Not only was this dead simple, but it automatically installed a number of other programs (as dependencies of Trinity) that were on my list to install anyway (e.g. trimmomatic and bamtools). It also installs everything directly to /usr/local/bin/, so there's no mucking about with your PATH required. Lovely.

NB: Whilst looking around for hints as to how to solve this problem, I did find this thread on SeqAnswers which suggests that you might need to take a little extra care when running Trinity on Mac systems as opposed to Linux. Something to bear in mind.

Monday, 7 December 2015

The key to finding TCR sequences in RNA-seq data

I had previously written a short blog post touching on how I'd tried to mine some PBMC RNA-seq data (from the ENCODE project) for rearranged T-cell receptor genes, to try and open up this huge resource for TCR repertoire analysis. However, I hadn't gotten very far, on account of finding very few TCR sequences per file.

That sets the background for an extremely pleasant surprise this morning, when I found that Scott Brown, Lisa Raeburn and Robert Holt from Vancouver (the latter of whom being notable for producing one of the very earliest high-throughput sequencing TCR repertoire papers) had published a very nice paper doing just that!

This is a lovely example of different groups seeing the same problem and coming up with different takes. I saw an extremely low rate of return when TCR-mining in RNA-seq data from heterogeneous cell types, and gave up on it as a search for needles in a haystack.
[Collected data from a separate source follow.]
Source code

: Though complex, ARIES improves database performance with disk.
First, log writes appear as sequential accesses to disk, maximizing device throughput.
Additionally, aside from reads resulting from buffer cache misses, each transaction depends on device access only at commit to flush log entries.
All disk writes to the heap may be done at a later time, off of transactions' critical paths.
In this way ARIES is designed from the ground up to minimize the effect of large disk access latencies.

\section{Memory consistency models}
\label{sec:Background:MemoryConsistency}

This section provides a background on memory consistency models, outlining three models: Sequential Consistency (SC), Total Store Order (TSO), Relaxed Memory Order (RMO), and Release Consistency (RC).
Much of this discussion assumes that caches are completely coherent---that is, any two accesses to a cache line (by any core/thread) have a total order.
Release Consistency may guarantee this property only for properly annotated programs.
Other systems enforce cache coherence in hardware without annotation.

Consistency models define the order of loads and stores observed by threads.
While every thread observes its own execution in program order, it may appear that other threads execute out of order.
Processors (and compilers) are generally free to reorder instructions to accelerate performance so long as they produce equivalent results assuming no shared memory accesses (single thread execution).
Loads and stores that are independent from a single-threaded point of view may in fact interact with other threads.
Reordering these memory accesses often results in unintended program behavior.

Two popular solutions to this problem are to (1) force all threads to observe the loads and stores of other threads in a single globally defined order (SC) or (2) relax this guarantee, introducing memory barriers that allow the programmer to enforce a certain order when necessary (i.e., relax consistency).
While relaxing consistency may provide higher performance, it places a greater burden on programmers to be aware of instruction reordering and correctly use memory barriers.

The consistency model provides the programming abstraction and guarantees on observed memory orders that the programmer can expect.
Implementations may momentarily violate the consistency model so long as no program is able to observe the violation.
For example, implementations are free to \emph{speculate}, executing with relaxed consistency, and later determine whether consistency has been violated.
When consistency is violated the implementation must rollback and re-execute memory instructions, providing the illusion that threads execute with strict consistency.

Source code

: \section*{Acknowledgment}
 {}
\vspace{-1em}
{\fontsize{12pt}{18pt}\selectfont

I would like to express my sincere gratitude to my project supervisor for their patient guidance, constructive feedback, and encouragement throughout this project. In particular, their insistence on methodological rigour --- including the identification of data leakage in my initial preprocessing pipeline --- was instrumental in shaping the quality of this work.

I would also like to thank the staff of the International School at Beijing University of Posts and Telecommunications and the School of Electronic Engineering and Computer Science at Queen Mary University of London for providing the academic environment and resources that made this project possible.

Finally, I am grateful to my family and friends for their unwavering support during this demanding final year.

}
The Holt group saw the same problem, and simply searched more haystacks!

This paper tidily exemplifies the re-purposing of biological datasets to allow us to ask new biological questions (something that I consider a practical and moral necessity, given the complexity of such data and the time and costs involved in their generation).

Moreover, they do some really nice tricks, like estimating TCR transcript proportions in other data sets based on constant region usage, investigate TCR diversity relative to CD3 expression, testing on simulated RNA-seq data sets as a control, looked for public or known-specificity receptors and inferred possible alpha-beta pairs by checking all each sample's possible combinations for their presence in at least one other sample (somewhat akin to Harlan Robins' pairSEQ approach).

All in all, a very nice paper indeed, and I hope we see more of this kind of data re-purposing in the field at large. Such approaches could certainly be adapted for immunoglobulin genes. I also wonder if, given whole-genome sequencing data from mixed blood cell populations, we might even be able to do a similar analysis on rearranged variable antigen receptors from gDNA.